Thought-form ethics: Personhood

By achieving personhood the thoughtform will be given moral consideration, and perhaps even rights.

Does a thoughtform deserve personhood, and if so why? A good amount of practitioners that work with thoughtforms will give their thoughtforms personhood, while other practitioners will not give their thoughtforms personhood, and will do with them as they please. Many people assign thoughtforms personhood when they reach the state in which they can be considered a tulpa. This is usually done, because tulpas are seen as sentient entities, at least more sentient then the other thoughtforms that preceded it, and because of this they will usually be granted personhood. Some people even extend this personhood down to servitors. Other higher Spectrum thought-forms such as egregore, and God forms usually will always have personhood from the point of view of the people who interact with them from the very beginning of their creation.

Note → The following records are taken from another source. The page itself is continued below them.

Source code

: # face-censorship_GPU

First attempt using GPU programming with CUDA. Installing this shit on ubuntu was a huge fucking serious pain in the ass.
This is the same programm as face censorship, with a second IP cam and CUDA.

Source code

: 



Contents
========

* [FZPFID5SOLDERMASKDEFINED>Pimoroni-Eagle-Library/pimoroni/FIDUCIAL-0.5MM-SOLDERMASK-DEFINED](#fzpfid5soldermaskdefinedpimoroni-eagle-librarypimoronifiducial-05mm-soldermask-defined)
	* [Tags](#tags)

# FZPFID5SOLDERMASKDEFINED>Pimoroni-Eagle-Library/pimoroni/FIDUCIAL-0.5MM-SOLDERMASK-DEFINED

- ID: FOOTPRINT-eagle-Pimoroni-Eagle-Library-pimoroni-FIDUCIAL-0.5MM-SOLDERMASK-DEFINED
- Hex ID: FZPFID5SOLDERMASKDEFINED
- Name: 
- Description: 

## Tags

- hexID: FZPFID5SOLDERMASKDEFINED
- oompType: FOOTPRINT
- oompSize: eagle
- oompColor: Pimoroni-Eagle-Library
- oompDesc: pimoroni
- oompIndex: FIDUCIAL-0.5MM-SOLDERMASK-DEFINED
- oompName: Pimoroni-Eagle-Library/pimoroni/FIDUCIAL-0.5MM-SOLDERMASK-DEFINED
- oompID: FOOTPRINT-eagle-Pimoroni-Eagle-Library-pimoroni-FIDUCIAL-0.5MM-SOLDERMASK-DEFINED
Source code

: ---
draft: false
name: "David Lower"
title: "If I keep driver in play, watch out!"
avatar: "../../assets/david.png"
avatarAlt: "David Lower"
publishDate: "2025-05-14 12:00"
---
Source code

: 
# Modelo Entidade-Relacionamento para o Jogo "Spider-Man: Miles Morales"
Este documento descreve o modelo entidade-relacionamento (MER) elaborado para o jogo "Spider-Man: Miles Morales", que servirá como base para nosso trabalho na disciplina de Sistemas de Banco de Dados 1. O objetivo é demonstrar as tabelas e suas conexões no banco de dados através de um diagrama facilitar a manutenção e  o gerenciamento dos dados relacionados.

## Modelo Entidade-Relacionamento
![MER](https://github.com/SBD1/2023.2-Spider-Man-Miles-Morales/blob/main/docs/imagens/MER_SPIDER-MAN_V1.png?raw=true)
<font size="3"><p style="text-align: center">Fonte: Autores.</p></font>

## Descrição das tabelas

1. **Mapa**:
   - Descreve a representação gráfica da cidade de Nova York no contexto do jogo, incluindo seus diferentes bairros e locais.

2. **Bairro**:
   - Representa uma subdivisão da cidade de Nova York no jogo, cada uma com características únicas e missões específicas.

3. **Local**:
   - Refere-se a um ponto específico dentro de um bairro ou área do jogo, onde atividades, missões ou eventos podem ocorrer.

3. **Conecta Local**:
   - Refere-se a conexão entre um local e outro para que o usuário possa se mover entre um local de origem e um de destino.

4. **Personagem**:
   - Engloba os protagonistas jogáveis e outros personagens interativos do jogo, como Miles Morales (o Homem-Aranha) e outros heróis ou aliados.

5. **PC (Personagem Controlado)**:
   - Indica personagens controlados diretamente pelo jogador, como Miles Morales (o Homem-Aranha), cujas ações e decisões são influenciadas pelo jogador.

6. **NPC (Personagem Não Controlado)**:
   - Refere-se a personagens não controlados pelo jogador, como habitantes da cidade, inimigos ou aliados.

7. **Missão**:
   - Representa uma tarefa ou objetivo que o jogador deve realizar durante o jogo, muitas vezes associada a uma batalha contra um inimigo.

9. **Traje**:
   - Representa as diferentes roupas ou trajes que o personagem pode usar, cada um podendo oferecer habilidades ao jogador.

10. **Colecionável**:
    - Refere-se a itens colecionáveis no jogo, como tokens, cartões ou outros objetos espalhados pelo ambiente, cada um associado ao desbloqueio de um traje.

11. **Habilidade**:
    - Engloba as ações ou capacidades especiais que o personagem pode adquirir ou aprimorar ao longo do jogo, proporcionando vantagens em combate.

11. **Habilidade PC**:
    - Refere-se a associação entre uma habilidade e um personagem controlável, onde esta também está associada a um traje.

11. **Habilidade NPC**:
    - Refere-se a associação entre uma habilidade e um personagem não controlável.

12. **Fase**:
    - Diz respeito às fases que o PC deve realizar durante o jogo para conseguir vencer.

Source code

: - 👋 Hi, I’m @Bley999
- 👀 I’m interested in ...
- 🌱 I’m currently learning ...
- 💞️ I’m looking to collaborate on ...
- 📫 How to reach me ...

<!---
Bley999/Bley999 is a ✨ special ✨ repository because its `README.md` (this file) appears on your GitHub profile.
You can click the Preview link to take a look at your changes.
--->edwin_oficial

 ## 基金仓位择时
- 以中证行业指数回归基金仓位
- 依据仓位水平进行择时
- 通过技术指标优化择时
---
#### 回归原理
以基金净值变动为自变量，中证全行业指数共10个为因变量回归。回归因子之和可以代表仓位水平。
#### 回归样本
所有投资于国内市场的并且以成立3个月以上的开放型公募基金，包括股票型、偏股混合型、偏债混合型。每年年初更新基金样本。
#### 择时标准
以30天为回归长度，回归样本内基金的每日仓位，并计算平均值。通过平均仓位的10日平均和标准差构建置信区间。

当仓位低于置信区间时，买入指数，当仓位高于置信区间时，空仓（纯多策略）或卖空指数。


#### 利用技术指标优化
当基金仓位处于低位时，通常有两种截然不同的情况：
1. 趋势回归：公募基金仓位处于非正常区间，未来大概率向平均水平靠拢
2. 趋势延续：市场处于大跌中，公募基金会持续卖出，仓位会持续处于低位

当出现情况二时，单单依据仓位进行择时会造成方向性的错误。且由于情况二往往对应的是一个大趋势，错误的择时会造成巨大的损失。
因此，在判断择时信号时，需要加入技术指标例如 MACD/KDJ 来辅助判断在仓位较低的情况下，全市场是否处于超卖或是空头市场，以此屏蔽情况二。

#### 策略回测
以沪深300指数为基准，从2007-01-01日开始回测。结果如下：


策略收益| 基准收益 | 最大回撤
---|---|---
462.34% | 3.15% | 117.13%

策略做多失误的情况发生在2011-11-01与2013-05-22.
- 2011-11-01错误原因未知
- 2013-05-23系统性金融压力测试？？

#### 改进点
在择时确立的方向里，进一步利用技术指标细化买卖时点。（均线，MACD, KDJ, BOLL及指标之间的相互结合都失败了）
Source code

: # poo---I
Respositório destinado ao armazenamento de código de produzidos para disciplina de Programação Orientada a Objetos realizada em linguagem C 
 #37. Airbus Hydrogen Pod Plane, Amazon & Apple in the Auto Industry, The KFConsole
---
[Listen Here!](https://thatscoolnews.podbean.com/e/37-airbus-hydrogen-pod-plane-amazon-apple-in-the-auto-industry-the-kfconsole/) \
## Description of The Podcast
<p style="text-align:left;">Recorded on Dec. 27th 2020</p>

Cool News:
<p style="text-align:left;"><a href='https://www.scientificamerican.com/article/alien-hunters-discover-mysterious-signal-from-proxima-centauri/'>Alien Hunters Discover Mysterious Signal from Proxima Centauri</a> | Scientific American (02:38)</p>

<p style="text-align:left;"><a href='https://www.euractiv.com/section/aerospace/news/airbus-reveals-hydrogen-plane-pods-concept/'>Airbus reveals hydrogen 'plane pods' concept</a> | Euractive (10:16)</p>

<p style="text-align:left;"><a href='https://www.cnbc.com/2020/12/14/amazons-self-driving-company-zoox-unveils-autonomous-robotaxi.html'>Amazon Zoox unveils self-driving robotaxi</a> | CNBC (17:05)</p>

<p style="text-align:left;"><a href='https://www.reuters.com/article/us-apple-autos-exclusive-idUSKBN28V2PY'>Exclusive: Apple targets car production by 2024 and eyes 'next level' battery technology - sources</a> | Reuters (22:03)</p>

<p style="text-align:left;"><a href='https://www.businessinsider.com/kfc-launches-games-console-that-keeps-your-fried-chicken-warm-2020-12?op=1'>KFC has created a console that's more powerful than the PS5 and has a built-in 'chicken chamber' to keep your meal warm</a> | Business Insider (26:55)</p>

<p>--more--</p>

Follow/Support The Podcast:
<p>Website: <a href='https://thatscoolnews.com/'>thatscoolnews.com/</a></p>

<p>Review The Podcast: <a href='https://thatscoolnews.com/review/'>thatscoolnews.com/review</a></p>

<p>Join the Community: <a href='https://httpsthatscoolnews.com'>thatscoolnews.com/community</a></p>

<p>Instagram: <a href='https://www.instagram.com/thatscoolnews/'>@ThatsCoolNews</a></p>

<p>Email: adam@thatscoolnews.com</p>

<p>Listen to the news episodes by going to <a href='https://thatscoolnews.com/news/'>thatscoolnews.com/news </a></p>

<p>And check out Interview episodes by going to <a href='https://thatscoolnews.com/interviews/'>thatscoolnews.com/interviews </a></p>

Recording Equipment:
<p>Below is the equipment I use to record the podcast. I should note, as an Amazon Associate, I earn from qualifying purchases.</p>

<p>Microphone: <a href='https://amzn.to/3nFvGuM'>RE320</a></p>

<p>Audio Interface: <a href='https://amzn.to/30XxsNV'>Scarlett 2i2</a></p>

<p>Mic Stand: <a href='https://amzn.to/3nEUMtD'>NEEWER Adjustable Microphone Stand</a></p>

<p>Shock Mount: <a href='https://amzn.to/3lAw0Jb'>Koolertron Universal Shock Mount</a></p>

Three main criteria a practitioner might use that would show whether, or not a thoughtform deserves personhood in their own relativistic subjective way would be:

Sentience Criteria:

This criteria states that a thoughtform would have personhood as long as they can feel pleasure, and/or pain.

Cognitive Criteria:

This criteria states that a thoughtform would need to have 5 things in order to have personhood. These five things being consciousness, reasoning, self-motivated activity, capacity to communicate, and self-awareness.

Social Criteria:

This criteria states that a thoughtform would have personhood as long as someone cared about them enough to give them personhood.

Are thought forms persons, and if so why? If we do choose to give thought-forms personhood it would lead into even more interesting ethical questions for their use, and manufacturing, and is something definitely interesting to wonder about.